━━━━━ RECORDS FOR PROCESSING ━━━━━

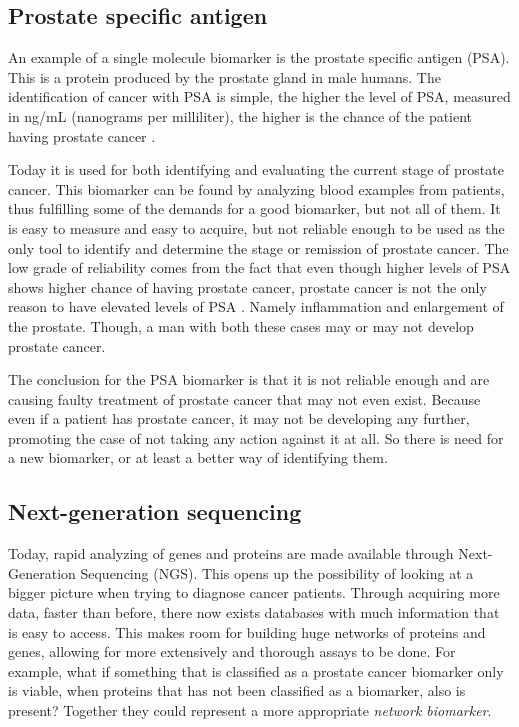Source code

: \documentclass[UKenglish,11pt,a4paper]{article}
\begin{document}
\subsection{Prostate specific antigen}
An example of a single molecule biomarker is the prostate specific antigen (PSA). This is a protein produced by the 
prostate gland in male humans. The identification of cancer with PSA is simple, the higher the level of PSA, measured in
ng/mL (nanograms per milliliter), the higher is the chance of the patient having prostate cancer \cite{cancerfacts}.

Today it is used for both identifying and
evaluating the current stage of prostate cancer. This biomarker can be found by analyzing blood examples from patients,
thus fulfilling some of the demands for a good biomarker, %
but not all of them. It is easy to measure and easy to acquire, but not reliable enough to be used as the only tool
to identify and determine the stage or remission of prostate cancer. The low grade of reliability comes from the fact
that even though higher levels of PSA shows higher chance of having prostate cancer, prostate cancer is not the only
reason to have elevated levels of PSA \cite{cancerfacts}.
Namely inflammation and enlargement of the prostate. Though, a man with both these cases may or may not develop prostate
cancer.

The conclusion for the PSA biomarker is that it is not reliable enough and are causing faulty treatment of prostate
cancer that may not even exist. Because even if a patient has prostate cancer, it may not be developing any further, 
promoting the case of not taking any action against it at all. So there is need for a new biomarker, or at least a 
better way of identifying them.

\subsection{Next-generation sequencing}
Today, rapid analyzing of genes and proteins are made available through Next-Generation Sequencing (NGS)\cite{ngs1}.
This opens up the possibility of looking at a bigger picture when trying to diagnose cancer patients. Through acquiring
more data, faster than before, there now exists databases with much information that is easy to access. This makes room
for building huge networks of proteins and genes, allowing for more extensively and thorough assays to be done. For
example, what if something that is classified as a prostate cancer biomarker only is viable, when proteins that has not
been classified as a biomarker, also is present? Together they could represent a more appropriate
\emph{network biomarker}.
\end{document}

━━━━━

• _EXERCISE DIRECTIONS_
From the first line through the line with "Today, rapid analyzing", output those lines of the entries above exactly, and nothing else, with the pictures left out.

• _OUTPUT FOR THIS TASK_
Source code

: \documentclass[UKenglish,11pt,a4paper]{article}
\begin{document}
\subsection{Prostate specific antigen}
An example of a single molecule biomarker is the prostate specific antigen (PSA). This is a protein produced by the 
prostate gland in male humans. The identification of cancer with PSA is simple, the higher the level of PSA, measured in
ng/mL (nanograms per milliliter), the higher is the chance of the patient having prostate cancer \cite{cancerfacts}.

Today it is used for both identifying and
evaluating the current stage of prostate cancer. This biomarker can be found by analyzing blood examples from patients,
thus fulfilling some of the demands for a good biomarker, %
but not all of them. It is easy to measure and easy to acquire, but not reliable enough to be used as the only tool
to identify and determine the stage or remission of prostate cancer. The low grade of reliability comes from the fact
that even though higher levels of PSA shows higher chance of having prostate cancer, prostate cancer is not the only
reason to have elevated levels of PSA \cite{cancerfacts}.
Namely inflammation and enlargement of the prostate. Though, a man with both these cases may or may not develop prostate
cancer.

The conclusion for the PSA biomarker is that it is not reliable enough and are causing faulty treatment of prostate
cancer that may not even exist. Because even if a patient has prostate cancer, it may not be developing any further, 
promoting the case of not taking any action against it at all. So there is need for a new biomarker, or at least a 
better way of identifying them.

\subsection{Next-generation sequencing}
Today, rapid analyzing of genes and proteins are made available through Next-Generation Sequencing (NGS)\cite{ngs1}.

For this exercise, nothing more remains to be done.